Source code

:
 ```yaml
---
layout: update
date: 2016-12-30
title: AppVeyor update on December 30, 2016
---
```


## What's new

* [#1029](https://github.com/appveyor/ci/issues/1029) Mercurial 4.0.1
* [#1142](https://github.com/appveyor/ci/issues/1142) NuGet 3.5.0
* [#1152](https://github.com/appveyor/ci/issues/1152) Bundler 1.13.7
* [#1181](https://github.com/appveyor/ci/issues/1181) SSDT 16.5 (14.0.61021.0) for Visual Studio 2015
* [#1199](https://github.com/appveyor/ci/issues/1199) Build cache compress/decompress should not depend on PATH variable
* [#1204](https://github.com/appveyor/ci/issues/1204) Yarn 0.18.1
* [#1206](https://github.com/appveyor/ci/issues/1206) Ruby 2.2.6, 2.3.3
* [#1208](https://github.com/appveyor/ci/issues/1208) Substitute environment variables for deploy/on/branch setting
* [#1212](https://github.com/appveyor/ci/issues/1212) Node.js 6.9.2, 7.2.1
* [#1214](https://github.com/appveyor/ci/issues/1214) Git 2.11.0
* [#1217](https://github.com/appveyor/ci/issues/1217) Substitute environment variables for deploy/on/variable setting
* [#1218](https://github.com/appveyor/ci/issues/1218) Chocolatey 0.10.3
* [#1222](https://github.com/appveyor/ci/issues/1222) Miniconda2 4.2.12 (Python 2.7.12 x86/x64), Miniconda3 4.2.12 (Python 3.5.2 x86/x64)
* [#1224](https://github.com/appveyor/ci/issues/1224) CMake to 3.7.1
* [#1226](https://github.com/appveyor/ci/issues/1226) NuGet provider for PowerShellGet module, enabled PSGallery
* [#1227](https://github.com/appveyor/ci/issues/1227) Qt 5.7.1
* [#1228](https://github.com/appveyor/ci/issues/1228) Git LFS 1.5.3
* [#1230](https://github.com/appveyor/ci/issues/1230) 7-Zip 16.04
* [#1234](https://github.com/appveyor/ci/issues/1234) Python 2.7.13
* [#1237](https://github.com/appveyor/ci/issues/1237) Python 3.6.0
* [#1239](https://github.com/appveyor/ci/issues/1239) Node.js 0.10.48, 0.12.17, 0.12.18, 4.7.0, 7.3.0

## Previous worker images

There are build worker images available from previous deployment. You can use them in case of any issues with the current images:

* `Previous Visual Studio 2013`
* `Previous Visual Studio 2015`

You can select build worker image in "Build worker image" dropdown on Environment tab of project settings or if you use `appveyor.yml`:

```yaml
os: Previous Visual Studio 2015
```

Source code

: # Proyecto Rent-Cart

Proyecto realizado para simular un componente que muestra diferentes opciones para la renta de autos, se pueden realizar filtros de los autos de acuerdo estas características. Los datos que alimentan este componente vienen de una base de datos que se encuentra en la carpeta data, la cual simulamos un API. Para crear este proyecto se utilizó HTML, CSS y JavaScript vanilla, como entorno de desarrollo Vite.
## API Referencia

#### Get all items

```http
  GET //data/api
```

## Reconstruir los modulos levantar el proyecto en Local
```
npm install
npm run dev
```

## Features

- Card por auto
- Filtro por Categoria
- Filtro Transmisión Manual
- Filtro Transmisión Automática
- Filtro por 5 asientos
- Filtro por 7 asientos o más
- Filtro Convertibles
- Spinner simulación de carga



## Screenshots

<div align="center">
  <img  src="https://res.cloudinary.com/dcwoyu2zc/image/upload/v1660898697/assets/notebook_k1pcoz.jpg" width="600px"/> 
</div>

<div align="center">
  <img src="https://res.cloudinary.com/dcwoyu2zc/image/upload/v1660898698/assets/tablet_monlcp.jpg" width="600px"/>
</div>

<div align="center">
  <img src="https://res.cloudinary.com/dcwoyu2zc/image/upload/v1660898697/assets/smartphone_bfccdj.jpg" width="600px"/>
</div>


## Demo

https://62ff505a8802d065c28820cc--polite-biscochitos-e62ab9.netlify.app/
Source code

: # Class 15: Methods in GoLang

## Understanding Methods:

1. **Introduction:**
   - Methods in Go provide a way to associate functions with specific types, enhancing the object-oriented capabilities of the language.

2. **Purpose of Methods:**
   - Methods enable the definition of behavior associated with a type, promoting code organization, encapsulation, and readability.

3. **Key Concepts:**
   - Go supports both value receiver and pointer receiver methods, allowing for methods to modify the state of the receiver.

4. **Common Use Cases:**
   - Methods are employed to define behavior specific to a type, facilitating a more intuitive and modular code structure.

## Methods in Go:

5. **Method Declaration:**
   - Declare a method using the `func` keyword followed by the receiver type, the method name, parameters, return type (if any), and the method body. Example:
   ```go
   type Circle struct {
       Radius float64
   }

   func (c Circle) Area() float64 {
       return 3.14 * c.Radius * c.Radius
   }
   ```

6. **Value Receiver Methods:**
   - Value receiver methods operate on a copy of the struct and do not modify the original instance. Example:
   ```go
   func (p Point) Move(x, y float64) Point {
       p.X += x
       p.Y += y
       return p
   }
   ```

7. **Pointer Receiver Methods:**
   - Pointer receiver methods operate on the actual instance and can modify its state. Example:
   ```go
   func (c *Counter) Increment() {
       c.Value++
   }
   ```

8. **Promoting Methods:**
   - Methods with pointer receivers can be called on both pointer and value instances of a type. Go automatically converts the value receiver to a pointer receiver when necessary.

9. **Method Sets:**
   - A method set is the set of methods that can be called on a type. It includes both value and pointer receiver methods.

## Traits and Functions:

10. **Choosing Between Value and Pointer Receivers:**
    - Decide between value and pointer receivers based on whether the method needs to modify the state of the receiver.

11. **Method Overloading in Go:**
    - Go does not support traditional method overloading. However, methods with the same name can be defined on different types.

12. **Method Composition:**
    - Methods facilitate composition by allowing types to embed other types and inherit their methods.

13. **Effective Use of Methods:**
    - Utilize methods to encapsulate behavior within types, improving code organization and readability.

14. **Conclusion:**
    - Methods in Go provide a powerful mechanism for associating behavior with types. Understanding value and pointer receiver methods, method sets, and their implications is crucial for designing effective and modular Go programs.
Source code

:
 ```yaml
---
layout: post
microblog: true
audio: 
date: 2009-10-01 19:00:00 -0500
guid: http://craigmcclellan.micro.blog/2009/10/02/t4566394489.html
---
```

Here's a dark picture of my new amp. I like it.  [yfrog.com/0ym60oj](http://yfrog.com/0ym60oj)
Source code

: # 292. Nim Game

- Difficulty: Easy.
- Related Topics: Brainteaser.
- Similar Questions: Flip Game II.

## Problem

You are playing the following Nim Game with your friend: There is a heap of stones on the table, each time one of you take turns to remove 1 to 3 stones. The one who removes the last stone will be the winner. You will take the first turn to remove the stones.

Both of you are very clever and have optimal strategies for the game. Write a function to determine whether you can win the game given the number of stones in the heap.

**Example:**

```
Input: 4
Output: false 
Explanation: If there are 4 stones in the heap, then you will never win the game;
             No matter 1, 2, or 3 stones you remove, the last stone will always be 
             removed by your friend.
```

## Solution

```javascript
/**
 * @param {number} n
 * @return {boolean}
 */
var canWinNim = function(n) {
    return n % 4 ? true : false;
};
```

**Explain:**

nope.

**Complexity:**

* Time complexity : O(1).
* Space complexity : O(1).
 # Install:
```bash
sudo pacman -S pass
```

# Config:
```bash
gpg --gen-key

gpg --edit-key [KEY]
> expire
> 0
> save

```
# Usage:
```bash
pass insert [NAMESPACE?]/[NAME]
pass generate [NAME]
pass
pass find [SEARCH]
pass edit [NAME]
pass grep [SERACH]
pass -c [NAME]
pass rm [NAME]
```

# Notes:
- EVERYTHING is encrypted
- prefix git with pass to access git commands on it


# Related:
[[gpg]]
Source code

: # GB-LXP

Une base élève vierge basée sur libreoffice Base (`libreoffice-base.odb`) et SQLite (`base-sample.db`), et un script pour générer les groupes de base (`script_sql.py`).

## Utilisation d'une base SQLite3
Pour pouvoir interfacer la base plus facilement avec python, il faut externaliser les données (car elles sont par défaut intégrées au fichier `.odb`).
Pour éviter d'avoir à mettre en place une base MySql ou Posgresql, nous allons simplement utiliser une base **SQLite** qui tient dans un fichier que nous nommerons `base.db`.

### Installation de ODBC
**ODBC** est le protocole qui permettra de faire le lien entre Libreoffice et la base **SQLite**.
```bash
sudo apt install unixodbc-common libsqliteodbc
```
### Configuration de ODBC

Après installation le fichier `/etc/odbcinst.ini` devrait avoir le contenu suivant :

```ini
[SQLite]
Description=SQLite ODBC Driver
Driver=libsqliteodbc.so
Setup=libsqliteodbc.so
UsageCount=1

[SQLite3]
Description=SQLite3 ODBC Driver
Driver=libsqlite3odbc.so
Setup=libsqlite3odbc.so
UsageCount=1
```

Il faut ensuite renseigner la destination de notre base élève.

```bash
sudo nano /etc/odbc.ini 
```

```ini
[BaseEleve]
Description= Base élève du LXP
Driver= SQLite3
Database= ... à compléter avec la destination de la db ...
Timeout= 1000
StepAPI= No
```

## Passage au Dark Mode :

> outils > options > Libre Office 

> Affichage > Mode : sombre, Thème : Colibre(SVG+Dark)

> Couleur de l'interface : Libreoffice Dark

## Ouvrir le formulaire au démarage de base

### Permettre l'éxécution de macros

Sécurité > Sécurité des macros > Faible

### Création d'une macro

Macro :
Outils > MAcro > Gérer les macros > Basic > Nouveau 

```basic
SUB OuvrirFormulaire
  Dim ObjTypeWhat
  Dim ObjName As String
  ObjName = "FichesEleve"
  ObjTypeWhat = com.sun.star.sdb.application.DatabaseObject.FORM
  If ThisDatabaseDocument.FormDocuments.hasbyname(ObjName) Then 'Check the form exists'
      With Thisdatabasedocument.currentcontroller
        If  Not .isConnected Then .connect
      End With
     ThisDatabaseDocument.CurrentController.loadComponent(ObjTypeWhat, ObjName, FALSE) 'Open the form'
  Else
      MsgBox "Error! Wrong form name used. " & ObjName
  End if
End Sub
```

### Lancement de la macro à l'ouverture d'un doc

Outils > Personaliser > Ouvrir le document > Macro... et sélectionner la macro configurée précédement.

——————

- _Assignment_:
Repeat, word for word, the lines from the opening of the material through the line containing "Ruby 2.2.6, 2.3.3".

- _Task response_:
Source code

:
 ```yaml
---
layout: update
date: 2016-12-30
title: AppVeyor update on December 30, 2016
---
```


## What's new

* [#1029](https://github.com/appveyor/ci/issues/1029) Mercurial 4.0.1
* [#1142](https://github.com/appveyor/ci/issues/1142) NuGet 3.5.0
* [#1152](https://github.com/appveyor/ci/issues/1152) Bundler 1.13.7
* [#1181](https://github.com/appveyor/ci/issues/1181) SSDT 16.5 (14.0.61021.0) for Visual Studio 2015
* [#1199](https://github.com/appveyor/ci/issues/1199) Build cache compress/decompress should not depend on PATH variable
* [#1204](https://github.com/appveyor/ci/issues/1204) Yarn 0.18.1
* [#1206](https://github.com/appveyor/ci/issues/1206) Ruby 2.2.6, 2.3.3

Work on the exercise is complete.